So when we meditate, we’re going swimming in the ocean—the ocean of bliss, the ocean of ecstasy, the ocean of transmutation and personal refinement. Just remember that it’s big and that every part of it is perfect and it’s fulfilling beyond comprehension. And if you do that, I think that you’ll find that you will be more likely to touch more of it, just with that simple understanding…

The way we gain wisdom in meditation is not by having someone explain something to us. All the teacher does is explain how to get to the planes of light, how to go deeper into them, how to avoid the things that keep us out of them…. But real wisdom is gained personally in meditation.

So meditation is the short path to happiness. It is the way to become completely happy. It streamlines the process. It takes you beyond the desire-aversion operating system that offers very limited happiness and a great deal of frustration. As you practice meditation—it’s no good to talk about it but you need to do it—if you can bring an earnestness to your meditation, if you can really try, in other words, you will find that happiness is something that will run through your life constantly.

Compassion and Selfless Giving

Compassion allows us to accept everything. That’s why there’s always a tear in the eye of the Buddha that no one sees, for the pain and suffering of others. Without a requisite knowledge of that pain and suffering, you’re mortal. You only become immortal when you feel the suffering of others and are one with it, as you feel the joy of others and are one with it, yet step beyond both into immortality itself and dissolve in eternity. Yet that tear remains even after enlightenment, even though it’s invisible. It’s only visible to those who know. And there’s no way to will that, it will come when it will, through the grace of God.

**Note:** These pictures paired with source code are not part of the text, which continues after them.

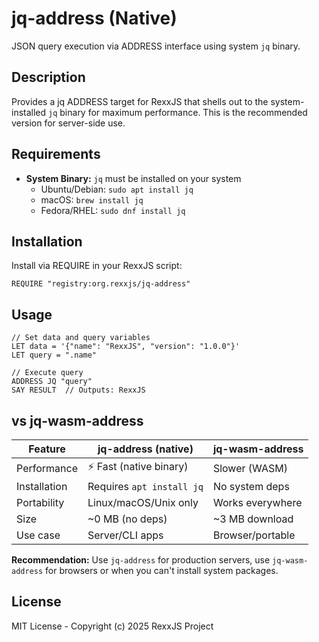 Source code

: # jq-address (Native)

JSON query execution via ADDRESS interface using system `jq` binary.

## Description

Provides a jq ADDRESS target for RexxJS that shells out to the system-installed `jq` binary for maximum performance. This is the recommended version for server-side use.

## Requirements

- **System Binary:** `jq` must be installed on your system
  - Ubuntu/Debian: `sudo apt install jq`
  - macOS: `brew install jq`
  - Fedora/RHEL: `sudo dnf install jq`

## Installation

Install via REQUIRE in your RexxJS script:

```rexx
REQUIRE "registry:org.rexxjs/jq-address"
```

## Usage

```rexx
// Set data and query variables
LET data = '{"name": "RexxJS", "version": "1.0.0"}'
LET query = ".name"

// Execute query
ADDRESS JQ "query"
SAY RESULT  // Outputs: RexxJS
```

## vs jq-wasm-address

| Feature | jq-address (native) | jq-wasm-address |
|---------|-------------------|------------------|
| Performance | ⚡ Fast (native binary) | Slower (WASM) |
| Installation | Requires `apt install jq` | No system deps |
| Portability | Linux/macOS/Unix only | Works everywhere |
| Size | ~0 MB (no deps) | ~3 MB download |
| Use case | Server/CLI apps | Browser/portable |

**Recommendation:** Use `jq-address` for production servers, use `jq-wasm-address` for browsers or when you can't install system packages.

## License

MIT License - Copyright (c) 2025 RexxJS Project
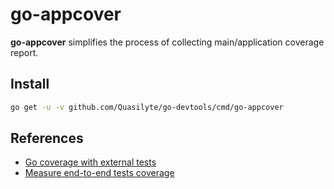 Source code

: # go-appcover

**go-appcover** simplifies the process of collecting main/application coverage report.

## Install

```bash
go get -u -v github.com/Quasilyte/go-devtools/cmd/go-appcover
```

## References

* [Go coverage with external tests](https://blog.cloudflare.com/go-coverage-with-external-tests/)
* [Measure end-to-end tests coverage](https://dshipenok.github.io/external_coverage/)
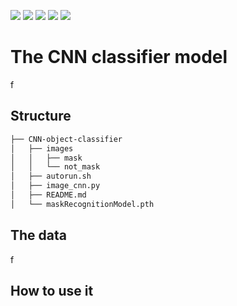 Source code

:[![](https://img.shields.io/badge/python-3.8.5-blue.svg?&logo=python&logoColor=yellow)](https://www.python.org/downloads/release/python-385/) [![](https://img.shields.io/badge/OpenCV-3.4.0-blue?&logo=opencv&logoColor=red)](https://docs.opencv.org/3.4.0/index.html) [![](https://img.shields.io/badge/Docker-20.10.14-blue?&logo=Docker&logoColor=blue)](https://hub.docker.com/repository/docker/l22chi/opencv-ubuntu) [![](https://img.shields.io/badge/Torch-1.11.0-blue.svg?&logo=pytorch&logoColor=red)](https://pytorch.org/) [![](https://img.shields.io/badge/TorchVision-0.12.0-blue.svg?&logo=pytorch&logoColor=red)](https://pytorch.org/)


# The CNN classifier model

f

## Structure

```bash
├── CNN-object-classifier
│   ├── images
│   │   ├── mask
│   │   └── not_mask
│   ├── autorun.sh
│   ├── image_cnn.py
│   ├── README.md
│   └── maskRecognitionModel.pth
```

## The data

f

## How to use it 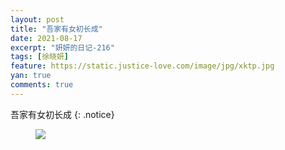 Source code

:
 ```yaml
---
layout: post
title: "吾家有女初长成"
date: 2021-08-17
excerpt: "妍妍的日记-216"
tags: [徐晓妍]
feature: https://static.justice-love.com/image/jpg/xktp.jpg
yan: true
comments: true
---
```

吾家有女初长成
{: .notice}
<figure>
    <img src="{{ site.staticUrl }}/yanyan/image/chuzhangcheng.jpeg" />
</figure>
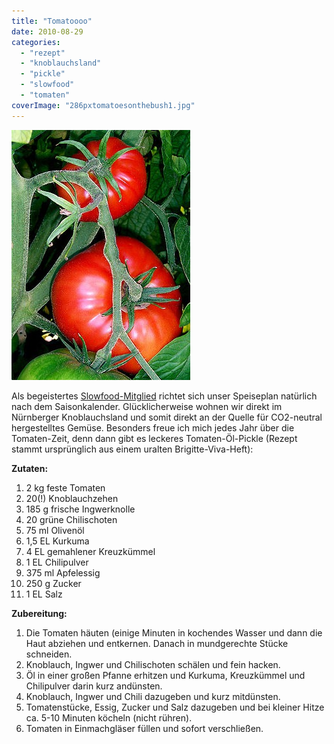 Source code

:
 ```yaml
---
title: "Tomatoooo"
date: 2010-08-29
categories: 
  - "rezept"
  - "knoblauchsland"
  - "pickle"
  - "slowfood"
  - "tomaten"
coverImage: "286pxtomatoesonthebush1.jpg"
---
```


![](./images/tomatooo.jpg)

Als begeistertes [Slowfood-Mitglied](http://slowfood.de/) richtet sich unser Speiseplan natürlich nach dem Saisonkalender. Glücklicherweise wohnen wir direkt im Nürnberger Knoblauchsland und somit direkt an der Quelle für CO2-neutral hergestelltes Gemüse. Besonders freue ich mich jedes Jahr über die Tomaten-Zeit, denn dann gibt es leckeres Tomaten-Öl-Pickle (Rezept stammt ursprünglich aus einem uralten Brigitte-Viva-Heft):

<!-- more -->

**Zutaten:**

1. 2 kg feste Tomaten
2. 20(!) Knoblauchzehen
3. 185 g frische Ingwerknolle
4. 20 grüne Chilischoten
5. 75 ml Olivenöl
6. 1,5 EL Kurkuma
7. 4 EL gemahlener Kreuzkümmel
8. 1 EL Chilipulver
9. 375 ml Apfelessig
10. 250 g Zucker
11. 1 EL Salz

**Zubereitung:**

1. Die Tomaten häuten (einige Minuten in kochendes Wasser und dann die Haut abziehen und entkernen. Danach in mundgerechte Stücke schneiden.
2. Knoblauch, Ingwer und Chilischoten schälen und fein hacken.
3. Öl in einer großen Pfanne erhitzen und Kurkuma, Kreuzkümmel und Chilipulver darin kurz andünsten.
4. Knoblauch, Ingwer und Chili dazugeben und kurz mitdünsten.
5. Tomatenstücke, Essig, Zucker und Salz dazugeben und bei kleiner Hitze ca. 5-10 Minuten köcheln (nicht rühren).
6. Tomaten in Einmachgläser füllen und sofort verschließen.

Therefore to be so absurd or knowledgeable or even, as a teacher, autocratic to assume anything at almost any time seems to me to forget that there’s a tear in the eye of the Buddha, and we are all the Buddha and we all have that tear but we don’t see it because we’re so caught up in our illusions of self-realization that we forget that our self-realization and our enlightenment is of little importance–that what matters is the welfare of others. And only when you remember that will enlightenment occur–when you become totally concerned with the welfare of others, without any sense of self-importance.

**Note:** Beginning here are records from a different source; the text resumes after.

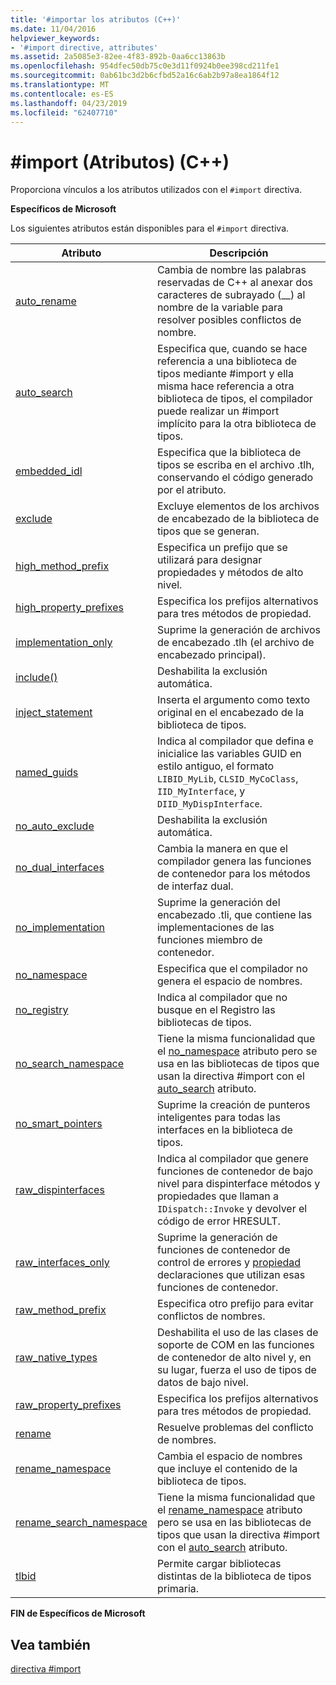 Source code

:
 ```yaml
---
title: '#importar los atributos (C++)'
ms.date: 11/04/2016
helpviewer_keywords:
- '#import directive, attributes'
ms.assetid: 2a5085e3-82ee-4f83-892b-0aa6cc13863b
ms.openlocfilehash: 954dfec50db75c0e3d11f0924b0ee398cd211fe1
ms.sourcegitcommit: 0ab61bc3d2b6cfbd52a16c6ab2b97a8ea1864f12
ms.translationtype: MT
ms.contentlocale: es-ES
ms.lasthandoff: 04/23/2019
ms.locfileid: "62407710"
---
```

# <a name="import-attributes-c"></a>#import (Atributos) (C++)
Proporciona vínculos a los atributos utilizados con el `#import` directiva.

**Específicos de Microsoft**

Los siguientes atributos están disponibles para el `#import` directiva.

|Atributo|Descripción|
|---------------|-----------------|
|[auto_rename](../preprocessor/auto-rename.md)|Cambia de nombre las palabras reservadas de C++ al anexar dos caracteres de subrayado (__) al nombre de la variable para resolver posibles conflictos de nombre.|
|[auto_search](../preprocessor/auto-search.md)|Especifica que, cuando se hace referencia a una biblioteca de tipos mediante #import y ella misma hace referencia a otra biblioteca de tipos, el compilador puede realizar un #import implícito para la otra biblioteca de tipos.|
|[embedded_idl](../preprocessor/embedded-idl.md)|Especifica que la biblioteca de tipos se escriba en el archivo .tlh, conservando el código generado por el atributo.|
|[exclude](../preprocessor/exclude-hash-import.md)|Excluye elementos de los archivos de encabezado de la biblioteca de tipos que se generan.|
|[high_method_prefix](../preprocessor/high-method-prefix.md)|Especifica un prefijo que se utilizará para designar propiedades y métodos de alto nivel.|
|[high_property_prefixes](../preprocessor/high-property-prefixes.md)|Especifica los prefijos alternativos para tres métodos de propiedad.|
|[implementation_only](../preprocessor/implementation-only.md)|Suprime la generación de archivos de encabezado .tlh (el archivo de encabezado principal).|
|[include()](../preprocessor/include-parens.md)|Deshabilita la exclusión automática.|
|[inject_statement](../preprocessor/inject-statement.md)|Inserta el argumento como texto original en el encabezado de la biblioteca de tipos.|
|[named_guids](../preprocessor/named-guids.md)|Indica al compilador que defina e inicialice las variables GUID en estilo antiguo, el formato `LIBID_MyLib`, `CLSID_MyCoClass`, `IID_MyInterface`, y `DIID_MyDispInterface`.|
|[no_auto_exclude](../preprocessor/no-auto-exclude.md)|Deshabilita la exclusión automática.|
|[no_dual_interfaces](../preprocessor/no-dual-interfaces.md)|Cambia la manera en que el compilador genera las funciones de contenedor para los métodos de interfaz dual.|
|[no_implementation](../preprocessor/no-implementation.md)|Suprime la generación del encabezado .tli, que contiene las implementaciones de las funciones miembro de contenedor.|
|[no_namespace](../preprocessor/no-namespace.md)|Especifica que el compilador no genera el espacio de nombres.|
|[no_registry](../preprocessor/no-registry.md)|Indica al compilador que no busque en el Registro las bibliotecas de tipos.|
|[no_search_namespace](../preprocessor/no-search-namespace.md)|Tiene la misma funcionalidad que el [no_namespace](../preprocessor/no-namespace.md) atributo pero se usa en las bibliotecas de tipos que usan la directiva #import con el [auto_search](../preprocessor/auto-search.md) atributo.|
|[no_smart_pointers](../preprocessor/no-smart-pointers.md)|Suprime la creación de punteros inteligentes para todas las interfaces en la biblioteca de tipos.|
|[raw_dispinterfaces](../preprocessor/raw-dispinterfaces.md)|Indica al compilador que genere funciones de contenedor de bajo nivel para dispinterface métodos y propiedades que llaman a `IDispatch::Invoke` y devolver el código de error HRESULT.|
|[raw_interfaces_only](../preprocessor/raw-interfaces-only.md)|Suprime la generación de funciones de contenedor de control de errores y [propiedad](../cpp/property-cpp.md) declaraciones que utilizan esas funciones de contenedor.|
|[raw_method_prefix](../preprocessor/raw-method-prefix.md)|Especifica otro prefijo para evitar conflictos de nombres.|
|[raw_native_types](../preprocessor/raw-native-types.md)|Deshabilita el uso de las clases de soporte de COM en las funciones de contenedor de alto nivel y, en su lugar, fuerza el uso de tipos de datos de bajo nivel.|
|[raw_property_prefixes](../preprocessor/raw-property-prefixes.md)|Especifica los prefijos alternativos para tres métodos de propiedad.|
|[rename](../preprocessor/rename-hash-import.md)|Resuelve problemas del conflicto de nombres.|
|[rename_namespace](../preprocessor/rename-namespace.md)|Cambia el espacio de nombres que incluye el contenido de la biblioteca de tipos.|
|[rename_search_namespace](../preprocessor/rename-search-namespace.md)|Tiene la misma funcionalidad que el [rename_namespace](../preprocessor/rename-namespace.md) atributo pero se usa en las bibliotecas de tipos que usan la directiva #import con el [auto_search](../preprocessor/auto-search.md) atributo.|
|[tlbid](../preprocessor/tlbid.md)|Permite cargar bibliotecas distintas de la biblioteca de tipos primaria.|

**FIN de Específicos de Microsoft**

## <a name="see-also"></a>Vea también

[directiva #import](../preprocessor/hash-import-directive-cpp.md)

It’s only with that complete commitment and simplicity and humility and humor that is engendered by taking on the impossible task of selfless giving and doing it anyway, perfectly, without any sense of self, that the real progress begins to occur. That’s the preparation for the higher enlightenment. ‘Tis a noble endeavor.

All the rest is just the fun of the process. The craziness, the idiosyncrasies of the enlightenment process, the development of the relationship with the teacher, being in a spiritual community, going off on your own, mystical visions, developing powers—all these things are irrelevant, don’t you understand?

Enlightenment, in other words, is not the point. That’s only the point for those who don’t understand yet…. But in the secret teachings, it has nothing to do with that. The secret teaching was the bodhisattva ideal—to live for others, for the welfare of all beings. That’s enlightenment. Not some flashy state of luminosity. That’s just another samsaric experience.

Living and Working in the World

As a practicing Buddhist in America and the West, or even in the Far East, in Japan and other places, if you don’t live in a monastery then you have to have a job. Even in a monastery, of course, you have a job, usually. But here you have to live and work in the world, and most of the time that people spend in their lives is devoted to working, whether it’s school or work. School is preparation for work and is a type of work, and then later we finish school and go to work. We get a job.

Working is not a nine-to-five experience. For most people, a tremendous amount of time goes into their work. It’s the main thing that we do in life to sustain ourselves just as bodies. It’s a very important thing and it consumes a great deal of our energy, and energy is the central study or the component theme of Buddhist practice, of yoga – is the conservation of energy. And that’s why people live, or have lived, in monasteries. The idea was, the walls of a monastery are not to keep you in but to keep everybody else out because you want to develop a certain type of life and most people in the world have other ideas on the subject. Buddhists have, for a long time, lived in monasteries so that they can spend a certain amount of time working and a certain amount of time meditating. And they don’t want to use up all their energy in working.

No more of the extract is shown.